Initial commit

2021-05-15 15:52:00 +02:00
commit 44fed4e167
95 changed files with 53173 additions and 0 deletions
--- a/webalizer-2.23-08/DNS.README
+++ b/webalizer-2.23-08/DNS.README
@@ -0,0 +1,295 @@
+The Webalizer - A log file analysis program  -- DNS information
+
+The webalizer has the ability to perform reverse DNS lookups,  and
+fully supports both IPv4 and IPv6 addressing schemes.  This document
+attempts to explain how it works, and some things that you should be
+aware of when using the DNS lookup features.
+
+Note: The Reverse DNS feature may be enabled or disabled at compile
+      time.  DNS lookup code is enabled by default.  You can run The
+      Webalizer using the '-vV' command line options to determine what
+      options are enabled in the version you are using.
+
+
+How it works
+------------
+
+DNS lookups are made against a DNS cache file containing IP addresses
+and resolved names.  If the IP address is not found in the cache file,
+it will be left as an IP address.  In order for this to happen, a
+cache file MUST be specified when the Webalizer is run, either using
+the '-D' command line switch, or a "DNSCache" configuration file
+keyword.  If no cache file is specified, no attempts to perform DNS
+lookups will be done. The cache file can be made three different ways.
+
+1) You can have the Webalizer pre-process the specified log file at
+   run-time, creating the cache file before processing the log file
+   normally.  This is done by setting the number of DNS Children
+   processes to run, either by using the '-N' command line switch or
+   the "DNSChildren" configuration keyword.  This will cause the
+   Webalizer to spawn the specified number of processes which will
+   be used to do reverse DNS lookups.. generally, a larger number
+   of processes will result in faster resolution of the log, however
+   if set too high may cause overall system degradation.  A setting
+   of between 5 and 20 should be acceptable, and there is a maximum
+   limit of 100.   If used, a cache filename MUST be specified also,
+   using either the '-D' command line switch, or the "DNSCache"

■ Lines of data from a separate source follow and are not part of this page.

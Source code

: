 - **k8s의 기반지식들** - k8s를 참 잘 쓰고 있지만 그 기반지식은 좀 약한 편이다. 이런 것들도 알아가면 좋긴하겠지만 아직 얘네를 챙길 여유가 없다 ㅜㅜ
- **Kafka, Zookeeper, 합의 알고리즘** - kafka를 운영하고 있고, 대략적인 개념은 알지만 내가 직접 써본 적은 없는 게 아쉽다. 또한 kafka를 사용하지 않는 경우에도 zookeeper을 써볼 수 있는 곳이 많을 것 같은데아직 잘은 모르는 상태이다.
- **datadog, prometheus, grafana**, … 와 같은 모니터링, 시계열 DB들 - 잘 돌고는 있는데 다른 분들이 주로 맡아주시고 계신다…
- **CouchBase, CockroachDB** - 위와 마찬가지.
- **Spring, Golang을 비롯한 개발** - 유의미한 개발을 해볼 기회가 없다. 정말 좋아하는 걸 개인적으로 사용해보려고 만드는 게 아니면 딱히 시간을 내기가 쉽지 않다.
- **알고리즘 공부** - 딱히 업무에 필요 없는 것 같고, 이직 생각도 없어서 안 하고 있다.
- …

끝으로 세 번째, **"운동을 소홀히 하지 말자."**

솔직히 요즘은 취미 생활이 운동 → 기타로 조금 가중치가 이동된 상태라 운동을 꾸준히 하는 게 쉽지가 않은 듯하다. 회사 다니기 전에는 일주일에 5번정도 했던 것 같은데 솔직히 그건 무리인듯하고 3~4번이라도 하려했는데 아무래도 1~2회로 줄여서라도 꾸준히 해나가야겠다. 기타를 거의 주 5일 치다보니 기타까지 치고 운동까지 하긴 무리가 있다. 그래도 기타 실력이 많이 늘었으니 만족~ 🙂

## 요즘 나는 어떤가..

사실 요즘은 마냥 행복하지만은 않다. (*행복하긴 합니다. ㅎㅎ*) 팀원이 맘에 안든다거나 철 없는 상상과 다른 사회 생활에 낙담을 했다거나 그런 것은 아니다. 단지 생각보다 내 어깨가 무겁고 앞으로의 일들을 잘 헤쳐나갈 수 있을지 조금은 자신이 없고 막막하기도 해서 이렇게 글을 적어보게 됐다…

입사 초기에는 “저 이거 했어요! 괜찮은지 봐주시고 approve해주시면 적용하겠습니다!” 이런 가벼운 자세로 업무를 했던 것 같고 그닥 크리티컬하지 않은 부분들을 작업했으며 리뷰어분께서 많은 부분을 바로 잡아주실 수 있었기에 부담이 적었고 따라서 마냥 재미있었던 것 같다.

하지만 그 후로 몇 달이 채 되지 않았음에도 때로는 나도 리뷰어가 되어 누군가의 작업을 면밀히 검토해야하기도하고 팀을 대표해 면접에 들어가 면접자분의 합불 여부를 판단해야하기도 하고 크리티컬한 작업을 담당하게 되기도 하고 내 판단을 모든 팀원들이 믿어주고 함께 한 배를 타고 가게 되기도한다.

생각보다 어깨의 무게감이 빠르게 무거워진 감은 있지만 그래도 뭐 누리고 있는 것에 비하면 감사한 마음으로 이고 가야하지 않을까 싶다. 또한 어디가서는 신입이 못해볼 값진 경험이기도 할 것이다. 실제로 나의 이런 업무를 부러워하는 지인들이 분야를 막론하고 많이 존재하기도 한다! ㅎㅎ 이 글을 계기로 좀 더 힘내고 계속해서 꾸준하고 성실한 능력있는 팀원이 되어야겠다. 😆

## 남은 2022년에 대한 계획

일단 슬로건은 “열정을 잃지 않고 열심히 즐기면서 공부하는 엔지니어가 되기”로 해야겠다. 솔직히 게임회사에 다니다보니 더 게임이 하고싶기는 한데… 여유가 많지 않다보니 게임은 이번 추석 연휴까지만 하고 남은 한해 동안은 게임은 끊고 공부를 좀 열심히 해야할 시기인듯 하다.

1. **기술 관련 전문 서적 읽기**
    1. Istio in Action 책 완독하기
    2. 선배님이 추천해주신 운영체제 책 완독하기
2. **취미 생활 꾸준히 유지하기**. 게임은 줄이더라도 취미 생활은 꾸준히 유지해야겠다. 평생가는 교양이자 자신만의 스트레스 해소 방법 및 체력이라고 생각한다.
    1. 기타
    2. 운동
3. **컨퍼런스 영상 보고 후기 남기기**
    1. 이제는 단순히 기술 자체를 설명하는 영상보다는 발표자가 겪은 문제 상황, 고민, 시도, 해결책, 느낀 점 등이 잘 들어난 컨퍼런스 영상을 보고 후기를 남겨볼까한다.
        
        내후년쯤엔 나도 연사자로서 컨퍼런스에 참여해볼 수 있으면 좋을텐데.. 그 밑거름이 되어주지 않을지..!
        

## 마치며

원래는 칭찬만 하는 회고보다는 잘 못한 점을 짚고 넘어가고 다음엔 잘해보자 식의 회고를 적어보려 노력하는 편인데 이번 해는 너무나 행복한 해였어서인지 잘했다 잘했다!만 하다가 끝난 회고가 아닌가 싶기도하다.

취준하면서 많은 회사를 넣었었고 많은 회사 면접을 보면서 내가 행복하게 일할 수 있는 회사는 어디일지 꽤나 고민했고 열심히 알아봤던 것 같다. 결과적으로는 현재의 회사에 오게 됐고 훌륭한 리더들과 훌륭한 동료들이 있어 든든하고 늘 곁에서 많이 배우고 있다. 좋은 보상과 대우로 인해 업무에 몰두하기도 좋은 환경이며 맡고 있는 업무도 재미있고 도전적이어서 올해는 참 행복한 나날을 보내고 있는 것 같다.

+   configuration keyword.  Using this method, normal processing will
+   continue only after all IP addresses have been processed, and the
+   cache file is created/updated.
+
+2) You can pre-process the log file as a standalone process, creating
+   the cache file that will be used later by the Webalizer.  This is
+   done by running the Webalizer with a name of 'webazolver' (ie: the
+   name 'webazolver' is a symbolic link to 'webalizer') and specifying
+   the cache filename (either with '-D' or DNSCache).   If the number
+   of child processes is not given, the default of 5 will be used. In
+   this mode, the log will be read and processed, creating a DNS cache
+   file or updating an existing one, and the program will then exit
+   without any further processing.
+
+3) You can use The Webalizer (DNS) Cache file Manager program 'wcmgr'
+   to create and manipulate a cache file.  A blank cache file can be
+   created which would be later populated, or data for the cache file
+   can be imported using tab delimited text files.  See the wcmgr(1)
+   man page for usage information.
+
+
+Run-time DNS cache file creation/update
+---------------------------------------
+
+The creation/update of a DNS cache file at run-time occurs as follows:
+
+1) The log file is read, creating a list of all IP addresses that are
+   not already cached (or cached but expired) and need to be resolved.

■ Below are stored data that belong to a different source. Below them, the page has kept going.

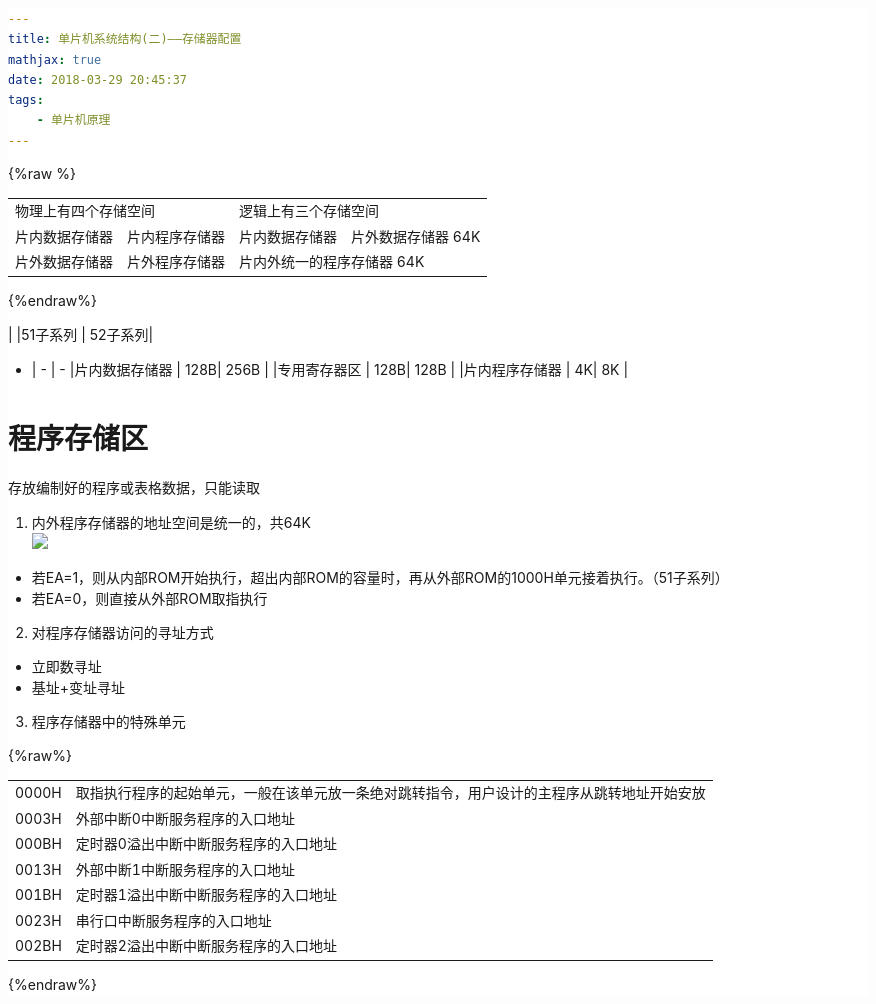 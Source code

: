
 ```yaml
---
title: 单片机系统结构(二)——存储器配置
mathjax: true
date: 2018-03-29 20:45:37
tags:
    - 单片机原理
---
```


{%raw %}
<table>
    <tr><td colspan=2> 物理上有四个存储空间</td><td colspan=2>逻辑上有三个存储空间</td></tr>
    <tr><td>片内数据存储器</td> <td>片内程序存储器</td><td>片内数据存储器</td> <td>片外数据存储器      64K</td></tr>  
    <tr><td>片外数据存储器</td> <td>片外程序存储器</td><td colspan=2>片内外统一的程序存储器     64K </td></tr>  
</table>

{%endraw%}

| |51子系列 | 52子系列|
- | - | -
|片内数据存储器 | 128B|  256B |
|专用寄存器区 | 128B|  128B |
|片内程序存储器 | 4K|  8K |  

# 程序存储区  
存放编制好的程序或表格数据，只能读取  

1. 内外程序存储器的地址空间是统一的，共64K  
![](https://github.com/avvount/Picture-Bed/raw/master/%E5%A4%96%E9%83%A8%E7%A8%8B%E5%BA%8F%E5%AD%98%E5%82%A8%E5%8C%BA.png)  
- 若EA=1，则从内部ROM开始执行，超出内部ROM的容量时，再从外部ROM的1000H单元接着执行。（51子系列）  
- 若EA=0，则直接从外部ROM取指执行  

2. 对程序存储器访问的寻址方式  
- 立即数寻址  
- 基址+变址寻址  
  
3. 程序存储器中的特殊单元  

{%raw%}

<table>
<tr><td> 0000H </td><td>取指执行程序的起始单元，一般在该单元放一条绝对跳转指令，用户设计的主程序从跳转地址开始安放</td></tr>
<tr><td> 0003H </td><td>外部中断0中断服务程序的入口地址  </td></tr>
<tr><td> 000BH </td><td>定时器0溢出中断中断服务程序的入口地址 </td></tr> </td></tr>
<tr><td> 0013H </td><td>外部中断1中断服务程序的入口地址  </td></tr>
<tr><td> 001BH </td><td>定时器1溢出中断中断服务程序的入口地址</td></tr>  </td></tr>
<tr><td> 0023H </td><td>串行口中断服务程序的入口地址  </td></tr>
<tr><td> 002BH </td><td>定时器2溢出中断中断服务程序的入口地址  </td></tr>
</table>

{%endraw%}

+   Addresses are expired based on the TTL value specified using the
+   'CacheTTL' configuration option or after 7 days (default) if no TTL
+   is specified.
+
+2) The specified number of children processes are forked, and are used
+   to perform DNS lookups.
+
+3) Each IP address is given, one at a time, to the next available child
+   process until all IP addresses have been processed.  Each child will
+   update the cache file when a result is returned.  This may be either
+   a resolved name or a failed lookup, in which case the address will be
+   left unresolved.  Unresolved addresses are not normally cached, but
+   can be, if enabled using the 'CacheIPs' configuration file keyword.
+
+4) Once all IP addresses have been processed and the cache file updated,
+   the Webalizer will process the log normally.  Each record it finds
+   that has an unresolved IP address will be looked up in the cache file
+   to see if a hostname is available (ie: was previously found).
+
+Because there may be a significant amount of time between the initial
+unresolved IP list and normal processing, the Webalizer should not be
+run against live log files (ie: a log file that is actively being written
+to by a server), otherwise there may be additional records present that
+were not resolved.
+
+
+Stand-Alone DNS cache file creation/update
+------------------------------------------
+
+The creation/update of the DNS cache file, when run in stand-alone mode,
+occurs as follows:
+
+1) The log file is read, creating a list of all IP addresses that are
+   not already cached (or cached but expired) and need to be resolved.
+
+2) The specified number of children processes are forked, and are used
+   to perform DNS lookups. If the number of processes was not specified,
+   the default of 5 will be used.
+
+3) Each IP address is given, one at a time, to the next available child
+   process until all IP addresses have been processed.  Each child will
+   update the cache file when a result is returned.
+
+4) Once all IP addresses have been processed and the cache file updated,
+   the program will terminate without any further processing.
+
+
+Larger sites may prefer to use a stand-alone process to create the DNS
+cache file, and then run the Webalizer against the cache file.  This
+allows a single cache file to be used for many virtual hosts, and reduces
+the processing needed if many sites are being processed.  The Webalizer
+can be used in stand alone mode by running it as 'webazolver'.  When
+run in this fashion, it will only create the cache file and then exit
+without any further processing.  A cache filename MUST be specified,
+however unlike when running the Webalizer normally, the number of child
+processes does not have to be given (will default to 5).  All normal
+configuration and command line options are recognized, however, many
+of them will simply be ignored.. this allows the use of a standard
+configuration file for both normal use and stand alone use.
+
+
+Examples:
+---------
+
+webalizer -c test.conf -N 10 -D dns_cache.db /var/log/my_www_log
+
+   This will use the configuration file 'test.conf' to obtain normal
+   configuration options such as hostname and output directory.. it
+   will then either create or update the file 'dns_cache.db' in the
+   default output directory (using 10 child processes) based on the
+   IP addresses it finds in the log /var/lib/my_www_log, and then
+   process that log file normally.
+
+
+webalizer -o out -D dns_cache.db /var/log/my_www_log
+
+  This will process the log file /var/log/my_www_log, resolving IP
+  addresses from the cache file 'dns_cache.db' found in the default
+  output directory "out".  The cache file must be present as it will
+  not be created with this command.
+
+
+for i in /var/log/*/access_log; do
+  webazolver -N 20 -D /var/lib/dns_cache.db $i
+done
+
+  The above is an example of how to run through multiple log files
+  creating a single DNS cache file.. this might be typically used on
+  a larger site that has many virtual hosts, all keeping their log
+  files in a separate directory.  It will process each access_log it
+  finds in /var/log/* and create a cache file (var/lib/dns_cache.db).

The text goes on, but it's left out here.